There are many potential drawbacks in returning to the traditional white uniform. Nurses constantly deal with bodily fluids; white uniforms will get visibly soiled. The white uniform conjures the historic image of nurses as angels of mercy. This ethereal image of nurses has little resonance in the day-to-day lives of working nurses today. Nurses are highly trained, skilled professionals who get their hands (and uniforms) dirty and save lives. There must be better ways to boost the professional image of nurses without resorting to stereotypes.


As a nursing student, I believe it's expertise in the art and science of nursing that makes a nurse a professional-not just a physical-laborer. If nurses want to improve their image, they must be vigilant about their professional motivations; discuss the role of nursing with their patients; and provide competent, compassionate care. We should focus on the real issues of staff retention, improved nurse-patient ratios, updated clinical training, and staff morale instead of spending time and money on standardizing what nurses wear.


I have been a nurse for 23 years.
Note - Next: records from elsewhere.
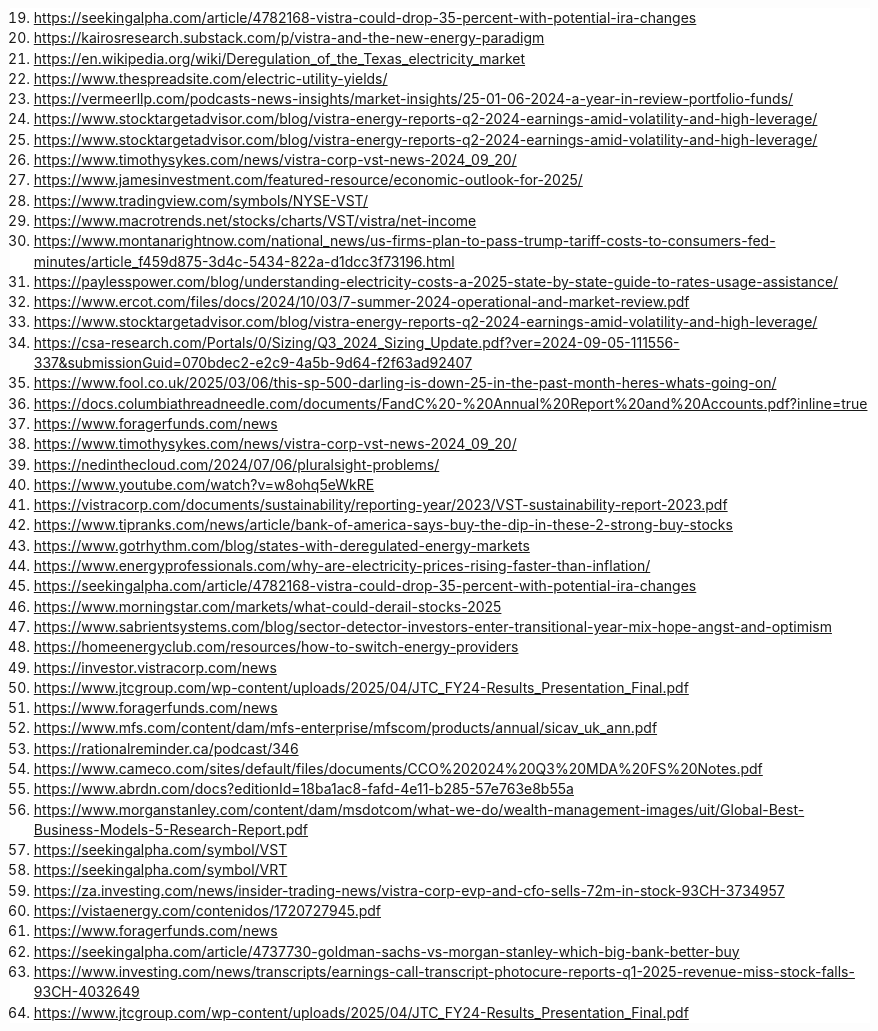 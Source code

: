 19. https://seekingalpha.com/article/4782168-vistra-could-drop-35-percent-with-potential-ira-changes
20. https://kairosresearch.substack.com/p/vistra-and-the-new-energy-paradigm
21. https://en.wikipedia.org/wiki/Deregulation_of_the_Texas_electricity_market
22. https://www.thespreadsite.com/electric-utility-yields/
23. https://vermeerllp.com/podcasts-news-insights/market-insights/25-01-06-2024-a-year-in-review-portfolio-funds/
24. https://www.stocktargetadvisor.com/blog/vistra-energy-reports-q2-2024-earnings-amid-volatility-and-high-leverage/
25. https://www.stocktargetadvisor.com/blog/vistra-energy-reports-q2-2024-earnings-amid-volatility-and-high-leverage/
26. https://www.timothysykes.com/news/vistra-corp-vst-news-2024_09_20/
27. https://www.jamesinvestment.com/featured-resource/economic-outlook-for-2025/
28. https://www.tradingview.com/symbols/NYSE-VST/
29. https://www.macrotrends.net/stocks/charts/VST/vistra/net-income
30. https://www.montanarightnow.com/national_news/us-firms-plan-to-pass-trump-tariff-costs-to-consumers-fed-minutes/article_f459d875-3d4c-5434-822a-d1dcc3f73196.html
31. https://paylesspower.com/blog/understanding-electricity-costs-a-2025-state-by-state-guide-to-rates-usage-assistance/
32. https://www.ercot.com/files/docs/2024/10/03/7-summer-2024-operational-and-market-review.pdf
33. https://www.stocktargetadvisor.com/blog/vistra-energy-reports-q2-2024-earnings-amid-volatility-and-high-leverage/
34. https://csa-research.com/Portals/0/Sizing/Q3_2024_Sizing_Update.pdf?ver=2024-09-05-111556-337&submissionGuid=070bdec2-e2c9-4a5b-9d64-f2f63ad92407
35. https://www.fool.co.uk/2025/03/06/this-sp-500-darling-is-down-25-in-the-past-month-heres-whats-going-on/
36. https://docs.columbiathreadneedle.com/documents/FandC%20-%20Annual%20Report%20and%20Accounts.pdf?inline=true
37. https://www.foragerfunds.com/news
38. https://www.timothysykes.com/news/vistra-corp-vst-news-2024_09_20/
39. https://nedinthecloud.com/2024/07/06/pluralsight-problems/
40. https://www.youtube.com/watch?v=w8ohq5eWkRE
41. https://vistracorp.com/documents/sustainability/reporting-year/2023/VST-sustainability-report-2023.pdf
42. https://www.tipranks.com/news/article/bank-of-america-says-buy-the-dip-in-these-2-strong-buy-stocks
43. https://www.gotrhythm.com/blog/states-with-deregulated-energy-markets
44. https://www.energyprofessionals.com/why-are-electricity-prices-rising-faster-than-inflation/
45. https://seekingalpha.com/article/4782168-vistra-could-drop-35-percent-with-potential-ira-changes
46. https://www.morningstar.com/markets/what-could-derail-stocks-2025
47. https://www.sabrientsystems.com/blog/sector-detector-investors-enter-transitional-year-mix-hope-angst-and-optimism
48. https://homeenergyclub.com/resources/how-to-switch-energy-providers
49. https://investor.vistracorp.com/news
50. https://www.jtcgroup.com/wp-content/uploads/2025/04/JTC_FY24-Results_Presentation_Final.pdf
51. https://www.foragerfunds.com/news
52. https://www.mfs.com/content/dam/mfs-enterprise/mfscom/products/annual/sicav_uk_ann.pdf
53. https://rationalreminder.ca/podcast/346
54. https://www.cameco.com/sites/default/files/documents/CCO%202024%20Q3%20MDA%20FS%20Notes.pdf
55. https://www.abrdn.com/docs?editionId=18ba1ac8-fafd-4e11-b285-57e763e8b55a
56. https://www.morganstanley.com/content/dam/msdotcom/what-we-do/wealth-management-images/uit/Global-Best-Business-Models-5-Research-Report.pdf
57. https://seekingalpha.com/symbol/VST
58. https://seekingalpha.com/symbol/VRT
59. https://za.investing.com/news/insider-trading-news/vistra-corp-evp-and-cfo-sells-72m-in-stock-93CH-3734957
60. https://vistaenergy.com/contenidos/1720727945.pdf
61. https://www.foragerfunds.com/news
62. https://seekingalpha.com/article/4737730-goldman-sachs-vs-morgan-stanley-which-big-bank-better-buy
63. https://www.investing.com/news/transcripts/earnings-call-transcript-photocure-reports-q1-2025-revenue-miss-stock-falls-93CH-4032649
64. https://www.jtcgroup.com/wp-content/uploads/2025/04/JTC_FY24-Results_Presentation_Final.pdf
As a certified nursing assistant, I was required to wear all white. In school we wore white uniforms and white caps without the stripe. (On graduation day we earned the stripe.) White was worn with a sense of dignity and pride, and the cap was an added honor, distinguishing us from the rest of the hospital personnel.


When I worked on the floor as a nurse, we were required to wear the cap, our nursing-school pin, and an all-white uniform. I loved it. When the caps were no longer required a few years later, I was at first relieved but later disappointed. Not long afterward, scrubs became the rage. I adapted slowly, at first wearing a scrub jacket over my whites. I was often asked whether I was a nurse. Somewhere along the way, the nursing-school pin was also abandoned as something to be proudly worn on the job.


Occasionally I still wear all white, even though coworkers-usually newer nurses-don't understand why. I'm always surprised at how many people still wish to see nurses in white; some even ask why we don't wear caps. I usually don't know how to answer them. I would love to see the profession rise to the honor that wearing white used to represent.